In 2008, Bob Stoops will attempt to win his fourteenth Big 12 Title in ten years and that's reassuring to a fan base resigned to the notion that their life's achievements will always best be realized vicariously. Sooner Nation citizenship is more precious than a man's best acid-washed girbauds, lax child support laws, and primo tickets to the midget auto races in Enid. Big Game Bob may not be living up to his moniker on the national stage, bricking in his last 4 BCS bowls, but pointing that out is a little awkward when he noodles us like a catfish in October. Stoops is a regional powerhouse.

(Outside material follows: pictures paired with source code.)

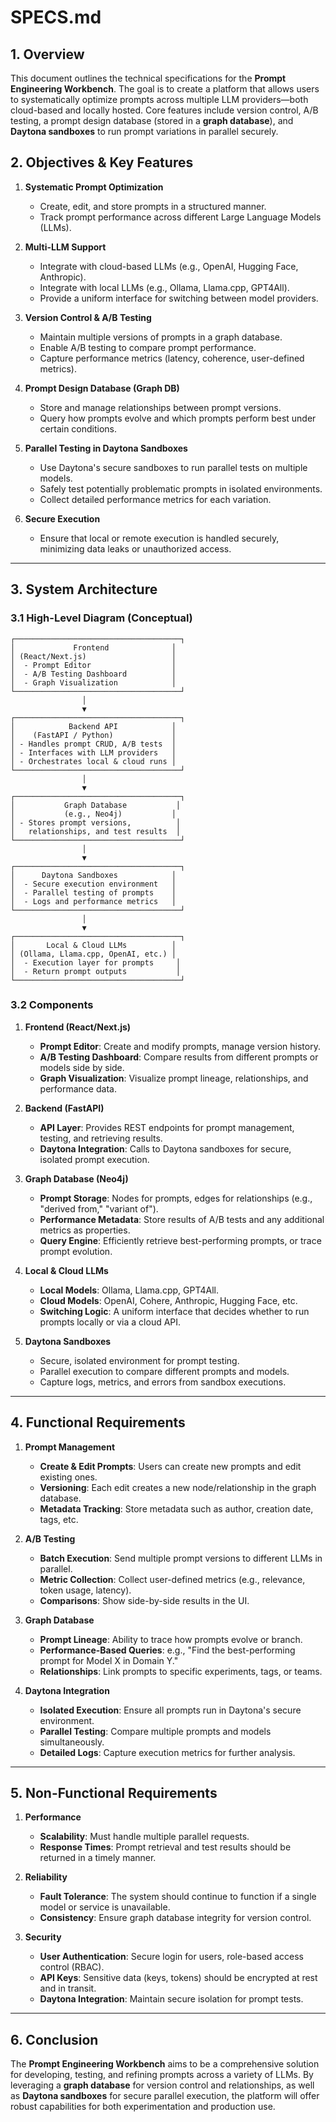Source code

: # SPECS.md

## 1. Overview
This document outlines the technical specifications for the **Prompt Engineering Workbench**. The goal is to create a platform that allows users to systematically optimize prompts across multiple LLM providers—both cloud-based and locally hosted. Core features include version control, A/B testing, a prompt design database (stored in a **graph database**), and **Daytona sandboxes** to run prompt variations in parallel securely.

## 2. Objectives & Key Features

1. **Systematic Prompt Optimization**  
   - Create, edit, and store prompts in a structured manner.  
   - Track prompt performance across different Large Language Models (LLMs).  

2. **Multi-LLM Support**  
   - Integrate with cloud-based LLMs (e.g., OpenAI, Hugging Face, Anthropic).  
   - Integrate with local LLMs (e.g., Ollama, Llama.cpp, GPT4All).  
   - Provide a uniform interface for switching between model providers.  

3. **Version Control & A/B Testing**  
   - Maintain multiple versions of prompts in a graph database.  
   - Enable A/B testing to compare prompt performance.  
   - Capture performance metrics (latency, coherence, user-defined metrics).  

4. **Prompt Design Database (Graph DB)**  
   - Store and manage relationships between prompt versions.  
   - Query how prompts evolve and which prompts perform best under certain conditions.  

5. **Parallel Testing in Daytona Sandboxes**  
   - Use Daytona's secure sandboxes to run parallel tests on multiple models.  
   - Safely test potentially problematic prompts in isolated environments.  
   - Collect detailed performance metrics for each variation.  

6. **Secure Execution**  
   - Ensure that local or remote execution is handled securely, minimizing data leaks or unauthorized access.  

---

## 3. System Architecture

### 3.1 High-Level Diagram (Conceptual)

```
┌─────────────────────────────────────┐
│             Frontend              │
│ (React/Next.js)                   │
│  - Prompt Editor                  │
│  - A/B Testing Dashboard          │
│  - Graph Visualization            │
└─────────────────────────────────────┘
                │
                ▼
┌─────────────────────────────────────┐
│            Backend API            │
│    (FastAPI / Python)             │
│ - Handles prompt CRUD, A/B tests  │
│ - Interfaces with LLM providers   │
│ - Orchestrates local & cloud runs │
└─────────────────────────────────────┘
                │
                ▼
┌─────────────────────────────────────┐
│           Graph Database           │
│           (e.g., Neo4j)           │
│ - Stores prompt versions,          │
│   relationships, and test results  │
└─────────────────────────────────────┘
                │
                ▼
┌─────────────────────────────────────┐
│      Daytona Sandboxes            │
│  - Secure execution environment   │
│  - Parallel testing of prompts    │
│  - Logs and performance metrics   │
└─────────────────────────────────────┘
                │
                ▼
┌─────────────────────────────────────┐
│       Local & Cloud LLMs          │
│ (Ollama, Llama.cpp, OpenAI, etc.) │
│  - Execution layer for prompts     │
│  - Return prompt outputs           │
└─────────────────────────────────────┘
```

### 3.2 Components

1. **Frontend (React/Next.js)**  
   - **Prompt Editor**: Create and modify prompts, manage version history.  
   - **A/B Testing Dashboard**: Compare results from different prompts or models side by side.  
   - **Graph Visualization**: Visualize prompt lineage, relationships, and performance data.

2. **Backend (FastAPI)**  
   - **API Layer**: Provides REST endpoints for prompt management, testing, and retrieving results.  
   - **Daytona Integration**: Calls to Daytona sandboxes for secure, isolated prompt execution.  

3. **Graph Database (Neo4j)**  
   - **Prompt Storage**: Nodes for prompts, edges for relationships (e.g., "derived from," "variant of").  
   - **Performance Metadata**: Store results of A/B tests and any additional metrics as properties.  
   - **Query Engine**: Efficiently retrieve best-performing prompts, or trace prompt evolution.  

4. **Local & Cloud LLMs**  
   - **Local Models**: Ollama, Llama.cpp, GPT4All.  
   - **Cloud Models**: OpenAI, Cohere, Anthropic, Hugging Face, etc.  
   - **Switching Logic**: A uniform interface that decides whether to run prompts locally or via a cloud API.  

5. **Daytona Sandboxes**  
   - Secure, isolated environment for prompt testing.  
   - Parallel execution to compare different prompts and models.  
   - Capture logs, metrics, and errors from sandbox executions.  

---

## 4. Functional Requirements

1. **Prompt Management**  
   - **Create & Edit Prompts**: Users can create new prompts and edit existing ones.  
   - **Versioning**: Each edit creates a new node/relationship in the graph database.  
   - **Metadata Tracking**: Store metadata such as author, creation date, tags, etc.  

2. **A/B Testing**  
   - **Batch Execution**: Send multiple prompt versions to different LLMs in parallel.  
   - **Metric Collection**: Collect user-defined metrics (e.g., relevance, token usage, latency).  
   - **Comparisons**: Show side-by-side results in the UI.  

3. **Graph Database**  
   - **Prompt Lineage**: Ability to trace how prompts evolve or branch.  
   - **Performance-Based Queries**: e.g., "Find the best-performing prompt for Model X in Domain Y."  
   - **Relationships**: Link prompts to specific experiments, tags, or teams.  

4. **Daytona Integration**  
   - **Isolated Execution**: Ensure all prompts run in Daytona's secure environment.  
   - **Parallel Testing**: Compare multiple prompts and models simultaneously.  
   - **Detailed Logs**: Capture execution metrics for further analysis.  

---

## 5. Non-Functional Requirements

1. **Performance**  
   - **Scalability**: Must handle multiple parallel requests.  
   - **Response Times**: Prompt retrieval and test results should be returned in a timely manner.  

2. **Reliability**  
   - **Fault Tolerance**: The system should continue to function if a single model or service is unavailable.  
   - **Consistency**: Ensure graph database integrity for version control.  

3. **Security**  
   - **User Authentication**: Secure login for users, role-based access control (RBAC).  
   - **API Keys**: Sensitive data (keys, tokens) should be encrypted at rest and in transit.  
   - **Daytona Integration**: Maintain secure isolation for prompt tests.  

---

## 6. Conclusion
The **Prompt Engineering Workbench** aims to be a comprehensive solution for developing, testing, and refining prompts across a variety of LLMs. By leveraging a **graph database** for version control and relationships, as well as **Daytona sandboxes** for secure parallel execution, the platform will offer robust capabilities for both experimentation and production use.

Sort of like the Von Erichs circa 1982. He has decided to shake it up a bit in Norman this spring, working on a no-huddle offense to increase tempo and to win his bet with strength coach Jerry Schmidt that he can give at least two of the sea manatees on his OL a myocardial infarction. As usual, Stoops will be dressed in a style known as Contemporary Flatlands Golf Prick, make outlandish projections about the quality of his team (captured so well last year by Henry James) and will go apeshit at the officials sometime around the coin flip. Something about that Stoops look of petulant contempt and perpetual grievance just says September to me.
Golf prick says what?
I’m an Indian outlaw
Half Cherokee and Choctaw
My baby she’s a Chippewa
She’s one of a kind
~ Rumi ~
Sam Bradford is also one of a kind. He's the little Injun that could. Have heap big arm throw it all way to Shining-Big-Sea-Water, height soar like eagle, accuracy like arrow. And rare for an OU QB, dentistry that doesn't hail from Cardiff. Bradford is poised, understated, and smart. Characteristics reflective of Bradford's lineage as the great-great-grandson of Susie Walkingstick, a full-blooded Cherokee. The Walkingsticks are one of the most respected families in Cherokee tradition - in addition to being my favorite childhood bug. Now I'm more of an ant lion guy. Bradford is almost unstoppable when he's in his comfort zone. You have to shake him up. Deny the quick slant, the easy pre-snap read, have defenders yell out, "Tecumseh peed like a squaw!", and mount a pass rush. It's the only way to frogmarch him down The Gridiron Trail of Tears.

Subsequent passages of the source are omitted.